Luc Delfosse
Lizin, la mère Janus
Luc Delfosse, auteur, journaliste politique et ancien rédacteur en chef-adjoint au Soir, écrit aujourd’hui des opinions pour le vif.be, a bien connu Anne-Marie Lizin, dont on a appris le décès ce samedi. Il garde le souvenir d’une femme à double facette. Mais véritable animal politique, dans les deux cas.
Anne-Marie Lizin était assurément une saisissante réincarnation de Janus, le troublant dieu romain aux deux visages opposés.
Torsiveuse, comme l’on dit en bord de Meuse, et affairiste jusqu’à l’aveuglement dans « son » pré carré de Huy, la « copine » d’Arafat (et d’une palanquée de leaders de ce que l’on appelait hier encore le Tiers Monde), était d’une intelligence et d’une culture hors du commun quand elle parcourait le vaste monde.
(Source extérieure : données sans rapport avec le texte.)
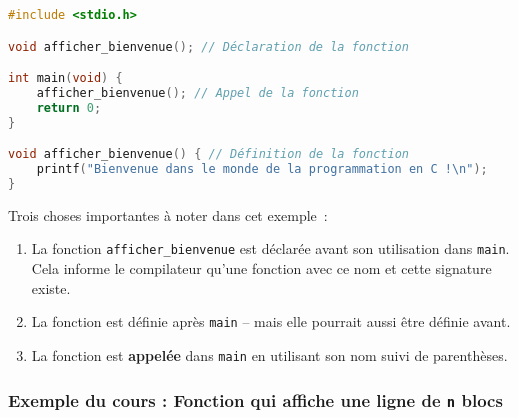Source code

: \begin{lstlisting}[language=c]
#include <stdio.h>

void afficher_bienvenue(); // Déclaration de la fonction

int main(void) {
    afficher_bienvenue(); // Appel de la fonction
    return 0;
}

void afficher_bienvenue() { // Définition de la fonction
    printf("Bienvenue dans le monde de la programmation en C !\n");
}
\end{lstlisting}

Trois choses importantes à noter dans cet exemple :
\begin{enumerate}
	\item La fonction \texttt{afficher\_bienvenue} est déclarée avant son utilisation dans \texttt{main}. Cela informe le compilateur qu'une fonction avec ce nom et cette signature existe.
	\item La fonction est définie après \texttt{main} -- mais elle pourrait aussi être définie avant.
	\item La fonction est \textbf{appelée} dans \texttt{main} en utilisant son nom suivi de parenthèses.
\end{enumerate}

\subsubsection{Exemple du cours : Fonction qui affiche une ligne de \texttt{n} blocs}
Anne-Marie Lizin était assurément une saisissante réincarnation de Janus, le troublant dieu romain aux deux visages opposés.
Je garde le souvenir épastrouillé d’une conférence à Alger, dans les années 90 – les années de plomb – donnée à l’Alliance française ceinturée de barbouzes où, sous sa casquette de secrétaire d’Etat à l’Europe 92 (sic), elle avait littéralement bluffé l’assemblée par la finesse de son analyse géopolitique. Je crois que je ne garderai que cette image forte de celle que ses innombrables ennemis avaient rebaptisée, avec une cruelle justesse, la nouvelle Madame Sans Gêne. Mais on ne prête qu’aux riches n’est-ce pas ? Comment oublier, par exemple, l’image de son hallucinante opération commando en Algérie, en 1983, où, en compagnie de Jean-Paul Procureur, la Hutoise, planifiait d’exfiltrer trois enfants enlevés à leur mère, en Belgique, par leur père, algérien.
Je me demande simplement si le président à vie du parti dont elle a été exclue/s’est exclue (biffez la mention inutile selon votre humeur et vos convictions) trouvera les mots qu’il faut pour saluer celle qui fut la rivale, jadis, du pauvre Philippe Busquin. A l’époque, le PS souffrait encore qu’il y ait plus d’un candidat désigné à sa tête. Dame! il sera difficile de gommer le fait que Lizin, née Vanderspeeten, pesait tout de même 148.927 voix aux sénatoriales de 1997 et qu’elle fût, par ailleurs, un soutien de poids à l’accession d’Elio Di Rupo au sommet du PS.
Accessoirement, cette pétroleuse à Légion d’honneur, tout à la fois affable et impitoyable, généreuse et tueuse, est l’auteure, de la loi pénalisant la violence entre conjoints. Janus, vous dis-je.